[Stored data entries]
=====

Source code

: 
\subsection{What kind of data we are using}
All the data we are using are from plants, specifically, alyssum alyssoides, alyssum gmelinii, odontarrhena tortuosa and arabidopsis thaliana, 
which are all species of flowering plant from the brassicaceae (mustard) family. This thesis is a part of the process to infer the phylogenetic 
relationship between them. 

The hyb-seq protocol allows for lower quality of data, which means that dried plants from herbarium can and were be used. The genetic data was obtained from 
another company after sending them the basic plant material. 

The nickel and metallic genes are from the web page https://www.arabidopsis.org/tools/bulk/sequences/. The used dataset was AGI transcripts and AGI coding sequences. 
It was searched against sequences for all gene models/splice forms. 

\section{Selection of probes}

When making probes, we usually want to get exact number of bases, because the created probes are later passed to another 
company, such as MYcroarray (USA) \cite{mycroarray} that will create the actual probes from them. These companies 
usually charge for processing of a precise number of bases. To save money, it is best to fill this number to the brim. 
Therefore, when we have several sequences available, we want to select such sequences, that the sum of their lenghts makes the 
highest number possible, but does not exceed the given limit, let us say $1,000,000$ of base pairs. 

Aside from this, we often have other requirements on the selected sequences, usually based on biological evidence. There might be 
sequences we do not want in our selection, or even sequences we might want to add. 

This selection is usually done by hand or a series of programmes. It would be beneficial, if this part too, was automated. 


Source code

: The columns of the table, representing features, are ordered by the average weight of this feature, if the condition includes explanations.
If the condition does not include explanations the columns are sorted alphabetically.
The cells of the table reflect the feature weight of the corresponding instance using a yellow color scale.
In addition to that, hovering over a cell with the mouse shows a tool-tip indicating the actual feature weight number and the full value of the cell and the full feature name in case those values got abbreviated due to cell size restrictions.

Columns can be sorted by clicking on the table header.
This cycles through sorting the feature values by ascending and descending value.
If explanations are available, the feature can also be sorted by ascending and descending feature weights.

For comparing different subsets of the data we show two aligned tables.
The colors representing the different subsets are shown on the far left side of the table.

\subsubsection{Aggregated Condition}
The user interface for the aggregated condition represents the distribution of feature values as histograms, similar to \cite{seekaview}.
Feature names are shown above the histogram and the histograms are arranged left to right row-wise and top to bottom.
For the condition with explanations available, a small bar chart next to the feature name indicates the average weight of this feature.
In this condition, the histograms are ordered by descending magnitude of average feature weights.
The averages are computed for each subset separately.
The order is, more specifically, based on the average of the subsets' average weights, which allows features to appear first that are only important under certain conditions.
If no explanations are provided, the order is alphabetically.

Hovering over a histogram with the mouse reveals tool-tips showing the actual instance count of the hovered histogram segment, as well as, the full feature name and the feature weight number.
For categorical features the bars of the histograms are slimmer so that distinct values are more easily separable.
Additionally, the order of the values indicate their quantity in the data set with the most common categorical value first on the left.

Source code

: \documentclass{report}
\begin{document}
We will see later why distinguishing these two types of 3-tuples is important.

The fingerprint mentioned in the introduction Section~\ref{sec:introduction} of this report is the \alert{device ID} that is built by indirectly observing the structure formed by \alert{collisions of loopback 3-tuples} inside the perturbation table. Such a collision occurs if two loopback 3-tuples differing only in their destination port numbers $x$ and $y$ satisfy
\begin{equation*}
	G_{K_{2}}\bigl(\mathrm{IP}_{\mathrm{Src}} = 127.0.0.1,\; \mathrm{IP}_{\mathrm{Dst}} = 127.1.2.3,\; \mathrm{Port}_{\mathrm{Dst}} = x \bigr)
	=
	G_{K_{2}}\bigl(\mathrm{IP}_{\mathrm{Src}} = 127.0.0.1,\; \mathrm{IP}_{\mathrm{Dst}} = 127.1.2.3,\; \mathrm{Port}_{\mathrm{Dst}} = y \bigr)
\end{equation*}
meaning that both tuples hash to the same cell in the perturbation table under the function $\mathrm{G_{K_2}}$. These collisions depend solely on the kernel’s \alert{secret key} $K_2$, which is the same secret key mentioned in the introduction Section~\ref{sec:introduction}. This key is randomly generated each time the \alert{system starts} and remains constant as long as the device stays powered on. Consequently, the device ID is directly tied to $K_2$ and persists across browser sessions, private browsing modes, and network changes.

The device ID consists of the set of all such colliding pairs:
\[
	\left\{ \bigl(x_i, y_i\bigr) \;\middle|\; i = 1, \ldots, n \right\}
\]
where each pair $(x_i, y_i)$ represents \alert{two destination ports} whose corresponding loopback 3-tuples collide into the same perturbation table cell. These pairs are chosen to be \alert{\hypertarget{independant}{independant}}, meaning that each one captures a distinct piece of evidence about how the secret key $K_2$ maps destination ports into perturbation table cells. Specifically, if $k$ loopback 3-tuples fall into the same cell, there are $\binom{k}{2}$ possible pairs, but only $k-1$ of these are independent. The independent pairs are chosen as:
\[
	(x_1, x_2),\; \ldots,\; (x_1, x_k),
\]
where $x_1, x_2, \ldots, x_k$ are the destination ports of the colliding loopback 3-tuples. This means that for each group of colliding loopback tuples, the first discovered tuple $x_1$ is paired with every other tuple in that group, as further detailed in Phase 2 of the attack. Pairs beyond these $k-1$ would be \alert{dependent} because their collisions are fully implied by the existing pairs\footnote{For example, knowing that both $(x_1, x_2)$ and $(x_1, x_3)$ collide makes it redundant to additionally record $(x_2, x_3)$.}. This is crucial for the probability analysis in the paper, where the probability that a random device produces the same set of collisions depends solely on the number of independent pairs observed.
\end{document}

=====

Print the records above in full, exactly.

Source code

: 
\subsection{What kind of data we are using}
All the data we are using are from plants, specifically, alyssum alyssoides, alyssum gmelinii, odontarrhena tortuosa and arabidopsis thaliana, 
which are all species of flowering plant from the brassicaceae (mustard) family. This thesis is a part of the process to infer the phylogenetic 
relationship between them. 

The hyb-seq protocol allows for lower quality of data, which means that dried plants from herbarium can and were be used. The genetic data was obtained from 
another company after sending them the basic plant material. 

The nickel and metallic genes are from the web page https://www.arabidopsis.org/tools/bulk/sequences/. The used dataset was AGI transcripts and AGI coding sequences. 
It was searched against sequences for all gene models/splice forms. 

\section{Selection of probes}

When making probes, we usually want to get exact number of bases, because the created probes are later passed to another 
company, such as MYcroarray (USA) \cite{mycroarray} that will create the actual probes from them. These companies 
usually charge for processing of a precise number of bases. To save money, it is best to fill this number to the brim. 
Therefore, when we have several sequences available, we want to select such sequences, that the sum of their lenghts makes the 
highest number possible, but does not exceed the given limit, let us say $1,000,000$ of base pairs. 

Aside from this, we often have other requirements on the selected sequences, usually based on biological evidence. There might be 
sequences we do not want in our selection, or even sequences we might want to add. 

This selection is usually done by hand or a series of programmes. It would be beneficial, if this part too, was automated. 


Source code

: The columns of the table, representing features, are ordered by the average weight of this feature, if the condition includes explanations.
If the condition does not include explanations the columns are sorted alphabetically.
The cells of the table reflect the feature weight of the corresponding instance using a yellow color scale.
In addition to that, hovering over a cell with the mouse shows a tool-tip indicating the actual feature weight number and the full value of the cell and the full feature name in case those values got abbreviated due to cell size restrictions.

Columns can be sorted by clicking on the table header.
This cycles through sorting the feature values by ascending and descending value.
If explanations are available, the feature can also be sorted by ascending and descending feature weights.

For comparing different subsets of the data we show two aligned tables.
The colors representing the different subsets are shown on the far left side of the table.

\subsubsection{Aggregated Condition}
The user interface for the aggregated condition represents the distribution of feature values as histograms, similar to \cite{seekaview}.
Feature names are shown above the histogram and the histograms are arranged left to right row-wise and top to bottom.
For the condition with explanations available, a small bar chart next to the feature name indicates the average weight of this feature.
In this condition, the histograms are ordered by descending magnitude of average feature weights.
The averages are computed for each subset separately.
The order is, more specifically, based on the average of the subsets' average weights, which allows features to appear first that are only important under certain conditions.
If no explanations are provided, the order is alphabetically.

Hovering over a histogram with the mouse reveals tool-tips showing the actual instance count of the hovered histogram segment, as well as, the full feature name and the feature weight number.
For categorical features the bars of the histograms are slimmer so that distinct values are more easily separable.
Additionally, the order of the values indicate their quantity in the data set with the most common categorical value first on the left.

Source code

: \documentclass{report}
\begin{document}
We will see later why distinguishing these two types of 3-tuples is important.

The fingerprint mentioned in the introduction Section~\ref{sec:introduction} of this report is the \alert{device ID} that is built by indirectly observing the structure formed by \alert{collisions of loopback 3-tuples} inside the perturbation table. Such a collision occurs if two loopback 3-tuples differing only in their destination port numbers $x$ and $y$ satisfy
\begin{equation*}
	G_{K_{2}}\bigl(\mathrm{IP}_{\mathrm{Src}} = 127.0.0.1,\; \mathrm{IP}_{\mathrm{Dst}} = 127.1.2.3,\; \mathrm{Port}_{\mathrm{Dst}} = x \bigr)
	=
	G_{K_{2}}\bigl(\mathrm{IP}_{\mathrm{Src}} = 127.0.0.1,\; \mathrm{IP}_{\mathrm{Dst}} = 127.1.2.3,\; \mathrm{Port}_{\mathrm{Dst}} = y \bigr)
\end{equation*}
meaning that both tuples hash to the same cell in the perturbation table under the function $\mathrm{G_{K_2}}$. These collisions depend solely on the kernel’s \alert{secret key} $K_2$, which is the same secret key mentioned in the introduction Section~\ref{sec:introduction}. This key is randomly generated each time the \alert{system starts} and remains constant as long as the device stays powered on. Consequently, the device ID is directly tied to $K_2$ and persists across browser sessions, private browsing modes, and network changes.

The device ID consists of the set of all such colliding pairs:
\[
	\left\{ \bigl(x_i, y_i\bigr) \;\middle|\; i = 1, \ldots, n \right\}
\]
where each pair $(x_i, y_i)$ represents \alert{two destination ports} whose corresponding loopback 3-tuples collide into the same perturbation table cell. These pairs are chosen to be \alert{\hypertarget{independant}{independant}}, meaning that each one captures a distinct piece of evidence about how the secret key $K_2$ maps destination ports into perturbation table cells. Specifically, if $k$ loopback 3-tuples fall into the same cell, there are $\binom{k}{2}$ possible pairs, but only $k-1$ of these are independent. The independent pairs are chosen as:
\[
	(x_1, x_2),\; \ldots,\; (x_1, x_k),
\]
where $x_1, x_2, \ldots, x_k$ are the destination ports of the colliding loopback 3-tuples. This means that for each group of colliding loopback tuples, the first discovered tuple $x_1$ is paired with every other tuple in that group, as further detailed in Phase 2 of the attack. Pairs beyond these $k-1$ would be \alert{dependent} because their collisions are fully implied by the existing pairs\footnote{For example, knowing that both $(x_1, x_2)$ and $(x_1, x_3)$ collide makes it redundant to additionally record $(x_2, x_3)$.}. This is crucial for the probability analysis in the paper, where the probability that a random device produces the same set of collisions depends solely on the number of independent pairs observed.
\end{document}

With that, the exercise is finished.